REQUIRED ACTION >> Output exactly the lines below, starting with the line that has "using MVVM Architechture" and going on through the line that has "the source code", both included, and no other lines.

[Dataset entries]

---*---

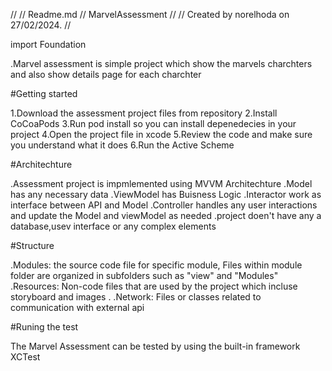 //
//  Readme.md
//  MarvelAssessment
//
//  Created by norelhoda on 27/02/2024.
//

import Foundation


.Marvel assessment is simple project which show the marvels charchters and also show details page for each charchter


#Getting started

1.Download the assessment project files from repository
2.Install CoCoaPods
3.Run pod install so you can install depenedecies in your project
4.Open the project file in xcode
5.Review the code and make sure you understand what it does
6.Run the Active Scheme

   
#Architechture

.Assessment project is impmlemented using MVVM Architechture
.Model has any necessary data
.ViewModel has Buisness Logic
.Interactor work as interface between API and Model
.Controller handles any user interactions and update the Model and viewModel as needed
.project doen't have any a database,usev interface or any complex elements

#Structure

.Modules: the source code file for specific module, Files within module folder are organized in subfolders such as "view" and "Modules"
.Resources: Non-code files  that are used by the project which incluse storyboard and images .
.Network: Files or classes related to communication with external api


#Runing the test

The Marvel Assessment can be tested by using the built-in framework XCTest
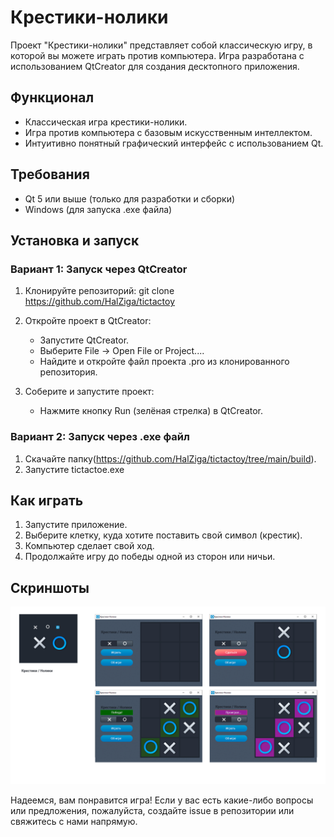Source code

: # Крестики-нолики

Проект "Крестики-нолики" представляет собой классическую игру, в которой вы можете играть против компьютера. Игра разработана с использованием QtCreator для создания десктопного приложения.

## Функционал

- Классическая игра крестики-нолики.
- Игра против компьютера с базовым искусственным интеллектом.
- Интуитивно понятный графический интерфейс с использованием Qt.

## Требования

- Qt 5 или выше (только для разработки и сборки)
- Windows (для запуска .exe файла)

## Установка и запуск

### Вариант 1: Запуск через QtCreator

1. Клонируйте репозиторий:
        git clone https://github.com/HalZiga/tictactoy
    
2. Откройте проект в QtCreator:
    - Запустите QtCreator.
    - Выберите File -> Open File or Project....
    - Найдите и откройте файл проекта .pro из клонированного репозитория.
3. Соберите и запустите проект:
    - Нажмите кнопку Run (зелёная стрелка) в QtCreator.

### Вариант 2: Запуск через .exe файл

1. Скачайте папку(https://github.com/HalZiga/tictactoy/tree/main/build).
2. Запустите tictactoe.exe

## Как играть

1. Запустите приложение.
2. Выберите клетку, куда хотите поставить свой символ (крестик).
3. Компьютер сделает свой ход.
4. Продолжайте игру до победы одной из сторон или ничьи.

## Скриншоты

![Скриншот игры](resourses/examples.png)

Надеемся, вам понравится игра! Если у вас есть какие-либо вопросы или предложения, пожалуйста, создайте issue в репозитории или свяжитесь с нами напрямую.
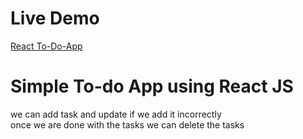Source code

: # Live Demo
[React To-Do-App](https://mageshkannan-to-do-app.netlify.app/)
# Simple To-do App using React JS
we can add task and update if we add it incorrectly <br/>
once we are done with the tasks we can delete the tasks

---*---

SOLUTION FOR THIS PROBLEM >>
.Assessment project is impmlemented using MVVM Architechture
.Model has any necessary data
.ViewModel has Buisness Logic
.Interactor work as interface between API and Model
.Controller handles any user interactions and update the Model and viewModel as needed
.project doen't have any a database,usev interface or any complex elements

#Structure

.Modules: the source code file for specific module, Files within module folder are organized in subfolders such as "view" and "Modules"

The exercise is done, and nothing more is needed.